Machine Learning

“smoothly fitting high-dimensional data points requires not just n parameters, but n × d parameters, where d is the dimension of the input (for example, 784 for a 784-pixel image). In other words, if you want a network to robustly memorize its training data, overparameterization is not just helpful — it’s mandatory.”
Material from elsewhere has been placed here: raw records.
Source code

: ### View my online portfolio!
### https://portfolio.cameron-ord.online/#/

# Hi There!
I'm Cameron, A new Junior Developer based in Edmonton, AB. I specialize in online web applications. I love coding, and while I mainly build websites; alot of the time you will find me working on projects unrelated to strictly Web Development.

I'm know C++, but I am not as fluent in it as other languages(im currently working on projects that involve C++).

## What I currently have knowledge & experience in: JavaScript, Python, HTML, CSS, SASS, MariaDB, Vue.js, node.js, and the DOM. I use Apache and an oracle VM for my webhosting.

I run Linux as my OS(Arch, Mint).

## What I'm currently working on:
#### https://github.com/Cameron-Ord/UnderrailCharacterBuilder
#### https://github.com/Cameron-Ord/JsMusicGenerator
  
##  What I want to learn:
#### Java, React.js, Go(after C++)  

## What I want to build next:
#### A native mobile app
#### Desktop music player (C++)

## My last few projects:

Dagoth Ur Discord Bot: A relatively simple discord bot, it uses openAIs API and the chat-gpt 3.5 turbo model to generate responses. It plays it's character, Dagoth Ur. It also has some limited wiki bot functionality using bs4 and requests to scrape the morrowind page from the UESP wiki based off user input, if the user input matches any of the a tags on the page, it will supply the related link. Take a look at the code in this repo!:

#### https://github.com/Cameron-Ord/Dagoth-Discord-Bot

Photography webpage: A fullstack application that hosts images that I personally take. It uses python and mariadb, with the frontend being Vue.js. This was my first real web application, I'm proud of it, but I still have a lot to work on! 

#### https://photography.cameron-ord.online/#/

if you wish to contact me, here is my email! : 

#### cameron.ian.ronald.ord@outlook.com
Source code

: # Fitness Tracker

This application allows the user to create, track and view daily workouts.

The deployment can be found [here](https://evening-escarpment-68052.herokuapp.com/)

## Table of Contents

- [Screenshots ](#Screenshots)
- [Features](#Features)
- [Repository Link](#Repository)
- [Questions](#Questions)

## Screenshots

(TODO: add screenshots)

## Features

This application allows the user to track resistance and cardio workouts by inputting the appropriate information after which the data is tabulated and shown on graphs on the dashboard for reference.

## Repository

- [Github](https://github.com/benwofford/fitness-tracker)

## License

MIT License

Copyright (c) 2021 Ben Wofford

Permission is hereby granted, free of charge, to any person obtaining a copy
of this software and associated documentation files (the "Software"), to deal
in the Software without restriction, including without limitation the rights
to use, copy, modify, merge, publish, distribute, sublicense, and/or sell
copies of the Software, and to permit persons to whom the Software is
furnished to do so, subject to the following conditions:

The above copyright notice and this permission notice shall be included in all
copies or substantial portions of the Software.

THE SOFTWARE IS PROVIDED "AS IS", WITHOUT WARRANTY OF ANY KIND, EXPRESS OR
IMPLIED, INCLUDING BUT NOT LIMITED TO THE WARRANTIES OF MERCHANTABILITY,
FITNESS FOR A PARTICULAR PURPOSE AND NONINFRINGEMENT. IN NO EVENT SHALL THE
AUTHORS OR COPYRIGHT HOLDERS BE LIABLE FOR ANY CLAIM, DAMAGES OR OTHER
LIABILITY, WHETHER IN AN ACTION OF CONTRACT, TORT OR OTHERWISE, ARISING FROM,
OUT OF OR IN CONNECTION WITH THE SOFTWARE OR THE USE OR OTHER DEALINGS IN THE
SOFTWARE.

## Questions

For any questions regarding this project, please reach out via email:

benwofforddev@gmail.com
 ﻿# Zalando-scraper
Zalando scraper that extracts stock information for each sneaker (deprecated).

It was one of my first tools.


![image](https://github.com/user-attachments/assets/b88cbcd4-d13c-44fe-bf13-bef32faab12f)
https://www.quantamagazine.org/computer-scientists-prove-why-bigger-neural-networks-do-better-20220210/

Sigmoid

Classification: many, 1 OR none
$$\sigma(x) = \frac{1}{1 + e^{-x}}$$
It maps any real-valued number to a value between 0 and 1, commonly used in logistic regression and neural networks to introduce non-linearity. Thus the output values are NOT mutually exclusive. What sigmoid does is that it allows you to have a high probability for all your classes or some of them, or none of them.
Can cause vanishing gradients.

Softmax

Classification: picks only 1
$$\text{softmax}(x_i) = \frac{e^{x_i}}{\sum_{j} e^{x_j}}$$
It transforms a vector of real numbers into a probability distribution, where the sum of all probabilities is 1, often used in multi-class classification problems. The output values are mutually exclusive.

Loss functions

Mean Squared Error (MSE)

Regression tasks

Negative Log Likelihood

Classification tasks